Теперь в письмах, которые я вот уже тридцать пять лет получаю от моих бывших артековцев, читаю: «спасибо за то, что тогда-то и тогда-то вовремя остановили точной фразой: запомнилось на всю жизнь, и теперь вашими словами я предостерегаю своих учеников от непоправимых поступков…»
После таких писем на некоторое время исчезает моя вечная зависть к людям, которые выдают зримую материальную продукцию — например, штампуют гайки. Однажды на «Вольта» я два часа стояла у станка молоденькой девчонки-штамповщицы: она прямо взахлёб нажимала на свой пресс, и груда гаек за эти два часа выросла чуть не до макушки девчонки. Она откинулась, отдышалась и сказала мне:
— Могу и еще быстрее, да боюсь, качество снизится.
Я вспоминаю эту девчонку, получив письма от Нади Кузнецовой или от Лили Сафроновой, моих бывших пионерок, теперь учительниц… «Спасибо за то, что вовремя предостерегли» — это, конечно, не груда гаек, но тоже кое-что.
Вторая причина возможности организовать нормальную жизнь в военном Артеке — это его исключительность, всесоюзность. В трудных случаях мы обращались в Совнарком, и нам никогда не отказывали.

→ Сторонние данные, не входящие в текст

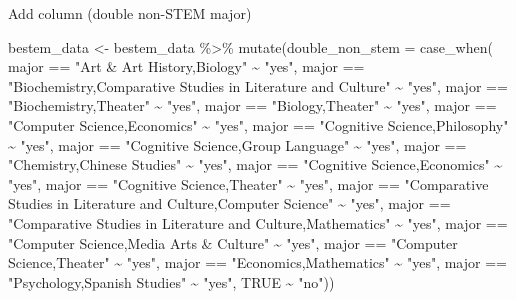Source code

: \documentclass[
]{article}
\newenvironment{Shaded}{\begin{snugshade}}{\end{snugshade}}
\newcommand{\AttributeTok}[1]{\textcolor[rgb]{0.77,0.63,0.00}{#1}}
\newcommand{\ConstantTok}[1]{\textcolor[rgb]{0.00,0.00,0.00}{#1}}
\newcommand{\FunctionTok}[1]{\textcolor[rgb]{0.00,0.00,0.00}{#1}}
\newcommand{\NormalTok}[1]{#1}
\newcommand{\OtherTok}[1]{\textcolor[rgb]{0.56,0.35,0.01}{#1}}
\newcommand{\SpecialCharTok}[1]{\textcolor[rgb]{0.00,0.00,0.00}{#1}}
\newcommand{\StringTok}[1]{\textcolor[rgb]{0.31,0.60,0.02}{#1}}
\begin{document}
Add column (double non-STEM major)

\begin{Shaded}
\begin{Highlighting}[]
\NormalTok{bestem\_data }\OtherTok{\textless{}{-}}\NormalTok{ bestem\_data }\SpecialCharTok{\%\textgreater{}\%} 
  \FunctionTok{mutate}\NormalTok{(}\AttributeTok{double\_non\_stem =} \FunctionTok{case\_when}\NormalTok{(}
\NormalTok{    major }\SpecialCharTok{==} \StringTok{"Art \& Art History,Biology"} \SpecialCharTok{\textasciitilde{}} \StringTok{"yes"}\NormalTok{,}
\NormalTok{    major }\SpecialCharTok{==} \StringTok{"Biochemistry,Comparative Studies in Literature and Culture"} \SpecialCharTok{\textasciitilde{}} \StringTok{"yes"}\NormalTok{,}
\NormalTok{    major }\SpecialCharTok{==} \StringTok{"Biochemistry,Theater"} \SpecialCharTok{\textasciitilde{}} \StringTok{"yes"}\NormalTok{,}
\NormalTok{    major }\SpecialCharTok{==} \StringTok{"Biology,Theater"} \SpecialCharTok{\textasciitilde{}} \StringTok{"yes"}\NormalTok{,}
\NormalTok{    major }\SpecialCharTok{==} \StringTok{"Computer Science,Economics"} \SpecialCharTok{\textasciitilde{}} \StringTok{"yes"}\NormalTok{,}
\NormalTok{    major }\SpecialCharTok{==} \StringTok{"Cognitive Science,Philosophy"} \SpecialCharTok{\textasciitilde{}} \StringTok{"yes"}\NormalTok{,}
\NormalTok{    major }\SpecialCharTok{==} \StringTok{"Cognitive Science,Group Language"} \SpecialCharTok{\textasciitilde{}} \StringTok{"yes"}\NormalTok{,}
\NormalTok{    major }\SpecialCharTok{==} \StringTok{"Chemistry,Chinese Studies"} \SpecialCharTok{\textasciitilde{}} \StringTok{"yes"}\NormalTok{,}
\NormalTok{    major }\SpecialCharTok{==} \StringTok{"Cognitive Science,Economics"} \SpecialCharTok{\textasciitilde{}} \StringTok{"yes"}\NormalTok{,}
\NormalTok{    major }\SpecialCharTok{==} \StringTok{"Cognitive Science,Theater"} \SpecialCharTok{\textasciitilde{}} \StringTok{"yes"}\NormalTok{,}
\NormalTok{    major }\SpecialCharTok{==} \StringTok{"Comparative Studies in Literature and Culture,Computer Science"} \SpecialCharTok{\textasciitilde{}} \StringTok{"yes"}\NormalTok{,}
\NormalTok{    major }\SpecialCharTok{==} \StringTok{"Comparative Studies in Literature and Culture,Mathematics"} \SpecialCharTok{\textasciitilde{}} \StringTok{"yes"}\NormalTok{,}
\NormalTok{    major }\SpecialCharTok{==} \StringTok{"Computer Science,Media Arts \& Culture"} \SpecialCharTok{\textasciitilde{}} \StringTok{"yes"}\NormalTok{,}
\NormalTok{    major }\SpecialCharTok{==} \StringTok{"Computer Science,Theater"} \SpecialCharTok{\textasciitilde{}} \StringTok{"yes"}\NormalTok{,}
\NormalTok{    major }\SpecialCharTok{==} \StringTok{"Economics,Mathematics"} \SpecialCharTok{\textasciitilde{}} \StringTok{"yes"}\NormalTok{,}
\NormalTok{    major }\SpecialCharTok{==} \StringTok{"Psychology,Spanish Studies"} \SpecialCharTok{\textasciitilde{}} \StringTok{"yes"}\NormalTok{,}
    \ConstantTok{TRUE} \SpecialCharTok{\textasciitilde{}} \StringTok{"no"}\NormalTok{))}
\end{Highlighting}
\end{Shaded}
\end{document}
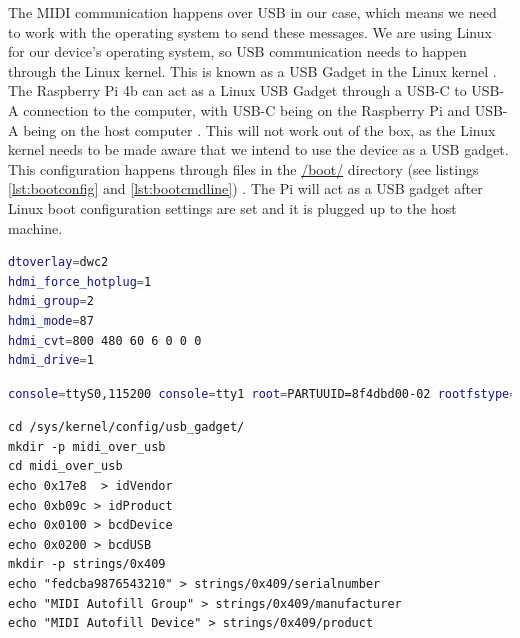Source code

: The MIDI communication happens over USB in our case, which means we need to work with the
operating system to send these messages. We are using Linux for our device's operating
system, so USB communication needs to happen through the Linux kernel. This is known as a
USB Gadget in the Linux kernel \autocite{usbGadgetDocumentation}. The Raspberry Pi 4b can
act as a Linux USB Gadget through a USB-C to USB-A connection to the computer, with USB-C
being on the Raspberry Pi and USB-A being on the host computer
\autocite{raspberryPiGadgetSetup}. This will not work out of the box, as the Linux kernel
needs to be made aware that we intend to use the device as a USB gadget. This
configuration happens through files in the \url{/boot/} directory
(see listings \ref{lst:bootconfig} and
\ref{lst:bootcmdline}) \autocite{raspberryPiGadgetSetup}. The Pi will act as a USB
gadget after Linux boot configuration settings are set and it is plugged up to the host
machine.

\begin{minipage}{\linewidth}

  \begin{lstlisting}[language=bash,
  label={lst:bootconfig},
  caption=Lines added to /boot/config.txt \autocite{raspberryPiGadgetSetup, raspberryPiHDMIFix}]
dtoverlay=dwc2
hdmi_force_hotplug=1
hdmi_group=2
hdmi_mode=87
hdmi_cvt=800 480 60 6 0 0 0
hdmi_drive=1
  \end{lstlisting}

  \begin{lstlisting}[language=bash, label={lst:bootcmdline}, caption=DietPi /boot/cmdline.txt modified to allow a USB Gadget \autocite{raspberryPiGadgetSetup}, breaklines=true]
console=ttyS0,115200 console=tty1 root=PARTUUID=8f4dbd00-02 rootfstype=ext4 elevator=deadline fsck.repair=yes rootwait quiet net.ifnames=0 modules-load=dwc2,g_ether
  \end{lstlisting}

  \begin{lstlisting}[label={lst:usb_gadget}, caption=Bash procedure to setup a MIDI Gadget\, modified for our device \autocite{raspberryPiGadgetSetup}, breaklines=true]
cd /sys/kernel/config/usb_gadget/
mkdir -p midi_over_usb
cd midi_over_usb
echo 0x17e8  > idVendor
echo 0xb09c > idProduct
echo 0x0100 > bcdDevice
echo 0x0200 > bcdUSB
mkdir -p strings/0x409
echo "fedcba9876543210" > strings/0x409/serialnumber
echo "MIDI Autofill Group" > strings/0x409/manufacturer
echo "MIDI Autofill Device" > strings/0x409/product
  \end{lstlisting}

\end{minipage}

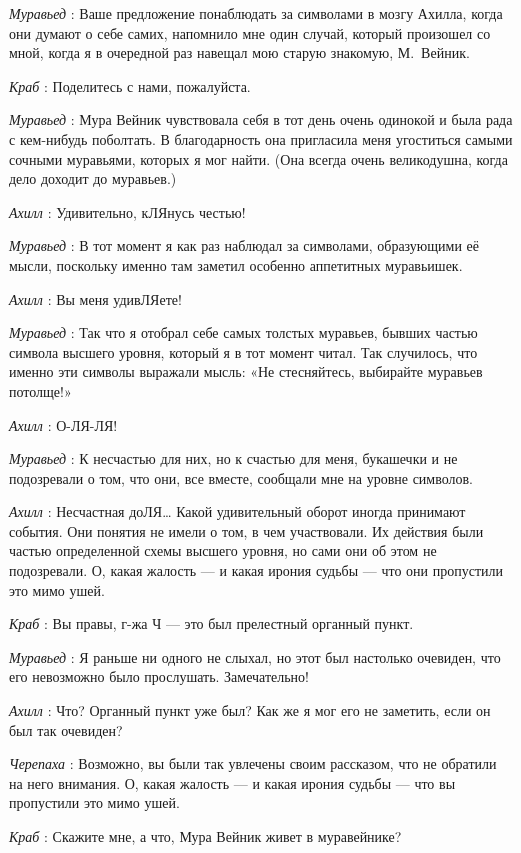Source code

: \documentclass[../main.tex]{subfiles}
\begin{document}
\begin{dialogue}
\emph{Муравьед} : Ваше предложение понаблюдать за символами в мозгу Ахилла, когда они думают о себе самих, напомнило мне один случай, который произошел со мной, когда я в очередной раз навещал мою старую знакомую, М.~Вейник.

\emph{Краб} : Поделитесь с нами, пожалуйста.

\emph{Муравьед} : Мура Вейник чувствовала себя в тот день очень одинокой и была рада с кем-нибудь поболтать. В благодарность она пригласила меня угоститься самыми сочными муравьями, которых я мог найти. (Она всегда очень великодушна, когда дело доходит до муравьев.)

\emph{Ахилл} : Удивительно, кЛЯнусь честью!

\emph{Муравьед} : В тот момент я как раз наблюдал за символами, образующими её мысли, поскольку именно там заметил особенно аппетитных муравьишек.

\emph{Ахилл} : Вы меня удивЛЯете!

\emph{Муравьед} : Так что я отобрал себе самых толстых муравьев, бывших частью символа высшего уровня, который я в тот момент читал. Так случилось, что именно эти символы выражали мысль: «Не стесняйтесь, выбирайте муравьев потолще!»

\emph{Ахилл} : О-ЛЯ-ЛЯ!

\emph{Муравьед} : К несчастью для них, но к счастью для меня, букашечки и не подозревали о том, что они, все вместе, сообщали мне на уровне символов.

\emph{Ахилл} : Несчастная доЛЯ\ldots{} Какой удивительный оборот иногда принимают события. Они понятия не имели о том, в чем участвовали. Их действия были частью определенной схемы высшего уровня, но сами они об этом не подозревали. О, какая жалость --- и какая ирония судьбы --- что они пропустили это мимо ушей.

\emph{Краб} : Вы правы, г-жа Ч --- это был прелестный органный пункт.

\emph{Муравьед} : Я раньше ни одного не слыхал, но этот был настолько очевиден, что его невозможно было прослушать. Замечательно!

\emph{Ахилл} : Что? Органный пункт уже был? Как же я мог его не заметить, если он был так очевиден?

\emph{Черепаха} : Возможно, вы были так увлечены своим рассказом, что не обратили на него внимания. О, какая жалость --- и какая ирония судьбы --- что вы пропустили это мимо ушей.

\emph{Краб} : Скажите мне, а что, Мура Вейник живет в муравейнике?


\end{dialogue}
\end{document}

И третья — наш начальник лагеря Гурий Григорьевич Ястребов. Было в нем много достоинств — добрая привязанность к детям, ум, последовательность и точное представление о том, каким быть Артеку во время войны и как держать его в русле.
До войны Ястребов работал в «Известиях», заболел чем-то серьезным, долечивался в Крыму. На вид был барственным и вальяжным. Но только на вид. Юность его была боевой, по происхождению — донской казак, в 14 лет он вступил в комсомол и сражался бойцом ЧОНа. После окончания гражданской войны пошел в журналистику. Живя в Крыму, часто бывал в Артеке — собирал материал, намеревался писать книгу. Когда в первые дни войны весь мужской персонал Артека ушел на фронт, у Гурия Григорьевича оказался «белый билет» — по состоянию здоровья непригоден к военной службе. Ему предложили стать начальником Артека. Вступив в эту должность, он собрал нас и сказал примерно следующее:
— Вот что, друзья мои, задача у нас такая — сохранить детей и воспитать их. Ответственность у всех нас — тяжелейшая. Принцип у меня будет один — если что случится, виноваты будут не дети, а вожатые. Уже сегодня мы займемся перестройкой лагерного режима. Почему нужна перестройка? Потому что идет война. И чтобы все вожатые поняли всю серьезность и груз нашей ответственности, скажу: нам все придется начинать заново. Ибо довоенный Артек — но лучше я скажу словами из «Положения об Артеке» — был «оздоровительным, профилактическим и воспитательным учреждением». Впрочем, им он был и остается таковым, несмотря на войну. Он по-прежнему должен будет служить укреплению здоровья детей, воспитанию чувств интернациональной дружбы, товарищества и дисциплины, подготовке крепкой социалистической смены.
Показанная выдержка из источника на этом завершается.